Por otro lado, existe una armonía entre este frenético relato y lo que significa, lo que se desprende de él. Su trasfondo, para entendernos. Más que otra cosa, durante muchos momentos, ‘El día de la bestia’ parece ante todo una crítica del consumismo y del espíritu navideño, una reflexión que va subiendo de tono hasta el asesinato, a tiros, de los fantoches que en pleno centro interpretan a los tres reyes magos. La lógica de este relato se impone a la lógica de la realidad, pero no negándola, sino complementándose con ella. Es decir, que es un filme que jamás se despega de la realidad a pesar de la rocambolesca historia que nos narra.
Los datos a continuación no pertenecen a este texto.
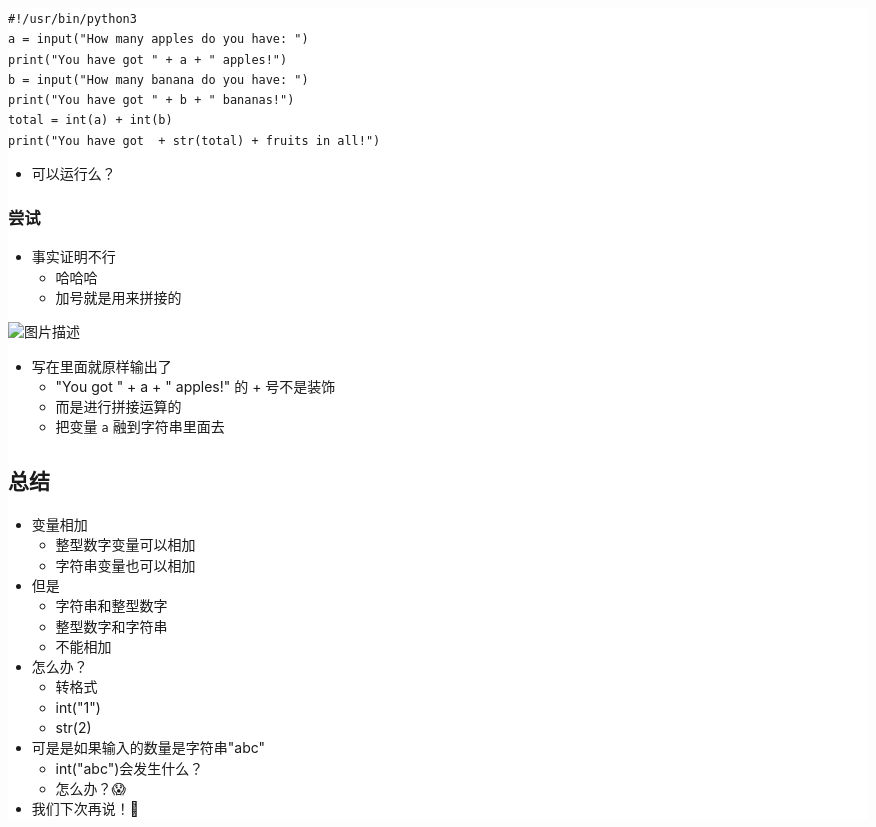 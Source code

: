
 ```python3
#!/usr/bin/python3
a = input("How many apples do you have: ")
print("You have got " + a + " apples!")
b = input("How many banana do you have: ")
print("You have got " + b + " bananas!")
total = int(a) + int(b)
print("You have got  + str(total) + fruits in all!")
```

- 可以运行么？

### 尝试

- 事实证明不行
	- 哈哈哈
	- 加号就是用来拼接的

![图片描述](https://doc.shiyanlou.com/courses/uid1190679-20221029-1667043204887)

- 写在里面就原样输出了
	- "You got " + a + " apples!" 的 + 号不是装饰
	- 而是进行拼接运算的
	- 把变量 `a` 融到字符串里面去
## 总结

- 变量相加
	- 整型数字变量可以相加
	- 字符串变量也可以相加
- 但是
  - 字符串和整型数字
  - 整型数字和字符串
  - 不能相加
- 怎么办？
	- 转格式
  - int("1")
  - str(2)
- 可是是如果输入的数量是字符串"abc"
  - int("abc")会发生什么？
  - 怎么办？😱
- 我们下次再说！👋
Y ese es uno de sus mayores logros.

Y por último, su equilibrio entre un cine desenfadado, joven, de futuro, y su mirada hacia los maestros del pasado, concretamente Berlanga. Resulta imposible, para el cinéfilo avezado, no rescatar las esencia de un ‘Plácido’ (1961) o un ‘El verdugo’ (1963), sobre todo en la sección que tiene lugar en la sórdida y céntrica pensión regentada por la terrible Rosario (memorable Terele Pávez) y atendido por la ingenua Mina (divertidísima Nathalie Seseña), una sección que podría haber filmado perfectamente el gran director valenciano, de un costumbrismo salvaje, al que de la Iglesia añade sus gotas de violencia infernal (nunca mejor dicho), con la Pávez convertida casi en una máquina de matar, en un ser mefistofélico (el primero con el que han de enfrentarse), sin perder jamás el tono de la historia, con una pasmosa resolución visual, de una plasticidad inédita en este país.
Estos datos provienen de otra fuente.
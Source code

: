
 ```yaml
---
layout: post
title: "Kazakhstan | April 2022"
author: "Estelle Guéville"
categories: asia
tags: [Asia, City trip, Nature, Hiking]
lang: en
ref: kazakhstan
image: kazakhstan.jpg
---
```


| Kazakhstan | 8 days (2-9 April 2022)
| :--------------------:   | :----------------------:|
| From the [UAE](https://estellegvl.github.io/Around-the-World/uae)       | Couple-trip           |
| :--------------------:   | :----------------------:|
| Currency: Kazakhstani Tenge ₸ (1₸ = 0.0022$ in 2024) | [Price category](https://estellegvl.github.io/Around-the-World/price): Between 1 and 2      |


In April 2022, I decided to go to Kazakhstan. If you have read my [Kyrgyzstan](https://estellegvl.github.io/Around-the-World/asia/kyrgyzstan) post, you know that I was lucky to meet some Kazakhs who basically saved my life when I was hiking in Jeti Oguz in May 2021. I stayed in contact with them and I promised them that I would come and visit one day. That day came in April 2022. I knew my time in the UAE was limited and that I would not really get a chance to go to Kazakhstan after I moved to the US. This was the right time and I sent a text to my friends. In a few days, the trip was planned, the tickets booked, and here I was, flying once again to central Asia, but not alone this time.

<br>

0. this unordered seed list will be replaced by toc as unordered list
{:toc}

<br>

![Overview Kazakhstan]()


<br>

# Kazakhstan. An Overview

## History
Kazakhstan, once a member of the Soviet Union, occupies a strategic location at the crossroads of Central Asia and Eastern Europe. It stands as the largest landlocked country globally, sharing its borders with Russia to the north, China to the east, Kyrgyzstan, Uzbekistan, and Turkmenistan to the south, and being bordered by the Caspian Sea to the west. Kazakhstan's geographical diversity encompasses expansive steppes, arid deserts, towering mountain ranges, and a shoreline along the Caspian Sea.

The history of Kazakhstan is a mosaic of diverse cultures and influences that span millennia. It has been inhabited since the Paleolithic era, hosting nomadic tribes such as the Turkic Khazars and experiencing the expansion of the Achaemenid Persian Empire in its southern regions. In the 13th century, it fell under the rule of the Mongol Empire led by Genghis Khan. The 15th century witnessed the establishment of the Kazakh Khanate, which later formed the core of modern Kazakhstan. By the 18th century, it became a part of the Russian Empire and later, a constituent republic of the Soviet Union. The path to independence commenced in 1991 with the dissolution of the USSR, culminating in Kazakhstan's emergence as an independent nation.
La película concluye con la necesaria ambivalencia y con una música que revela el tono amargo, lúcido y bufo de esta historia, con la imagen del ángel caído del parque del Retiro, como perfecto broche a esta obra maestra irrepetible, que simplemente sucedió, y que ahí queda, para revisarla diez o cien veces, porque jamás se agota.